Been busy – but not too busy to read the Google News Science! feed. Starting with something light:
I was amused to read:
Also known as “by-the-wind sailor,” velellas float on the surface of warm waters, subsisting on small fish like plankton.
Plankton are fish? I didn’t know that. But then again, I’m not an editor at the Huffington Post. We’ll skip past…
So when thousands of the tiny blue sea creatures recently turned up, en masse, on beaches in central California, many were surprised to see such a large amount of the beached marine life.
… except to point out that the editor evidently knows neither science nor editing. Unless maybe the creatures are counted by the gallon.
To give credit where credit is due, the story did mention that this washing ashore of V. velellas is nothing to be alarmed at. So, it is possible for a science article in the Green section of the HP to print an article about some unusual natural event without blaming global warming.
2. Over at the Boston Globe, not so much:
Science-based hypotheses (as opposed to the alien invasion variety) about the origins of the craters abound, including meteorite collisions, sinkholes, drilling-related methane explosions, stray missiles, and global warming.
The latter is the most likely explanation, according to scientists who have visited the site.
So, I read the rest of the article waiting to hear who, what, where and when of these scientists who have visited the site. Because, you know, that’s kinda what reporting is all about.

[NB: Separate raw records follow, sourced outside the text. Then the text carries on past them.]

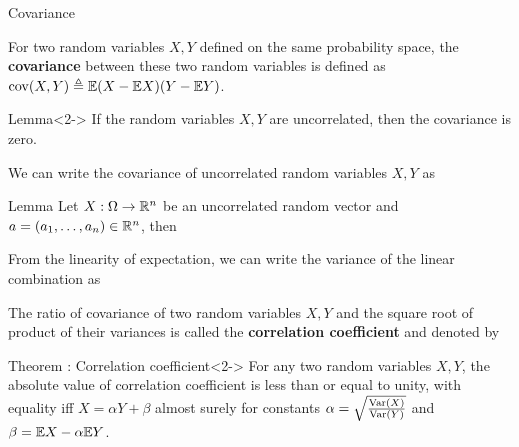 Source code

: \documentclass[12pt,aspectratio=169]{beamer}
\begin{document}
\begin{frame}{Covariance}
\begin{Definition}[Covariance] 
For two random variables $X,Y$ defined on the same probability space, 
the \textbf{covariance} between these two random variables is defined as $\cov(X,Y) \triangleq \E(X-\E X)(Y-\E Y)$. 
\end{Definition}
\begin{block}{Lemma}<2->
If the random variables $X,Y$ are uncorrelated, then the covariance is zero. 
\end{block}
\end{frame}
\begin{frame}
\begin{Proof}
We can write the covariance of uncorrelated random variables $X, Y$ as 
\end{Proof}
\end{frame}
\begin{frame}
\begin{block}{Lemma}
Let $X: \Omega \to \R^n$ be an uncorrelated random vector and $a = (a_1, \dots, a_n) \in \R^n$, then 
\end{block}
\end{frame}
\begin{frame}
\begin{Proof}
From the linearity of expectation, we can write the variance of the linear combination as 
\end{Proof}
\end{frame}
\begin{frame}
\begin{Definition} 
The ratio of covariance of two random variables $X,Y$ and the square root of product of their variances is called the \textbf{correlation coefficient} and denoted by
\end{Definition}
\begin{block}{Theorem : Correlation coefficient}<2->
For any two random variables $X,Y$, the absolute value of correlation coefficient is less than or equal to unity, with equality iff $X = \alpha Y + \beta$ almost surely for constants $\alpha = \sqrt{\frac{\Var(X)}{\Var(Y)}}$ and $\beta = \E X - \alpha \E Y$. 
\end{block}
\end{frame}
\end{document}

I’d even hoped against experience for a scientific explanation of how these holes might form as the result of warmer temperatures. But who visited the site and what they found that inclines them to the global warming theory are nowhere laid out. Oh, well.
What I gather is that liquid water below the permafrost may force its way up, and freeze into ice domes. When the domes melt, you would be left with a hole in the ground. OK, sounds good, but what’s mysterious about these holes, apart from their seemingly sudden appearance, is that materials seem to have been ejected from the holes, creating a ridge around them. Seems not what one would expect from melting ice. So, yea, mysterious.

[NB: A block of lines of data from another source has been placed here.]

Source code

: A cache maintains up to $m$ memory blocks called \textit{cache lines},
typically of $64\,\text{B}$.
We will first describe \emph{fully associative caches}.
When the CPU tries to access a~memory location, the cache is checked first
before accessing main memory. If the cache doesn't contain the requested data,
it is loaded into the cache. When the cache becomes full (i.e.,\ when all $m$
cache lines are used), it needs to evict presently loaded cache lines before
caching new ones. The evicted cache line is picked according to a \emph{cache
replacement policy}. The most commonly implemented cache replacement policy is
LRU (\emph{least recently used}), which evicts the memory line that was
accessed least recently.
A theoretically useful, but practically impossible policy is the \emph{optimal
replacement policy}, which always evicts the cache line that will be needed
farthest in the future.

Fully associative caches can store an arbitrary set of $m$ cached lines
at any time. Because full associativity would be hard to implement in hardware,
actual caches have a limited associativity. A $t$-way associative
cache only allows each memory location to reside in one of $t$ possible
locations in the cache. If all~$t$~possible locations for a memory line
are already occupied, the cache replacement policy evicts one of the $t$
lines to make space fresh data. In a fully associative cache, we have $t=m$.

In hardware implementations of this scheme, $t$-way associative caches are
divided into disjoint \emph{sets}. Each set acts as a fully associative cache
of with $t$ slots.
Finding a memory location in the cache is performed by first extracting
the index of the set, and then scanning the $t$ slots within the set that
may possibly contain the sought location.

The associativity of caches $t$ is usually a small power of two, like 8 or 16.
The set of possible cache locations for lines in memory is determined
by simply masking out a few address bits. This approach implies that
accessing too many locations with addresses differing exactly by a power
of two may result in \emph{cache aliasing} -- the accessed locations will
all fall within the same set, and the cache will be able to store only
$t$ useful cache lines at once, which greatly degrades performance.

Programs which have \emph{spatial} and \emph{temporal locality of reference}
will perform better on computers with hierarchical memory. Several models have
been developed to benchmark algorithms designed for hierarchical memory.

Here’s the killer line, for me at least:
Some geologists are speculating that if the Siberian permafrost melted rapidly over the past two summers, the craters could be evidence of these melted ice lakes. As Plekhanov puts it:
The theory was that the number of Yamal lakes formed because of exactly such natural process happening in the permafrost. Such kind of processes were taking place about 8,000 years ago. Perhaps they are repeating nowadays. If this theory is confirmed, we can say that we have witnessed a unique natural process that formed the unusual landscape of Yamal peninsula.
Does no one else catch that Dr. Plekhanov is saying that the same processes happened 8,000 years ago – a wee bit before the Industrial Revolution and any human contribution to CO2 in the atmosphere? When, in fact, it is asserted that CO2 levels were much lower than they are now? So, whatever caused this phenomenon in the past, it wasn’t CO2. Therefore: we’d need to know that that process from 8,000 years ago is not going on now BEFORE we cook up another explanation. Because, otherwise, we’d be multiplying theories for no valid reason, making the baby Ockham cry.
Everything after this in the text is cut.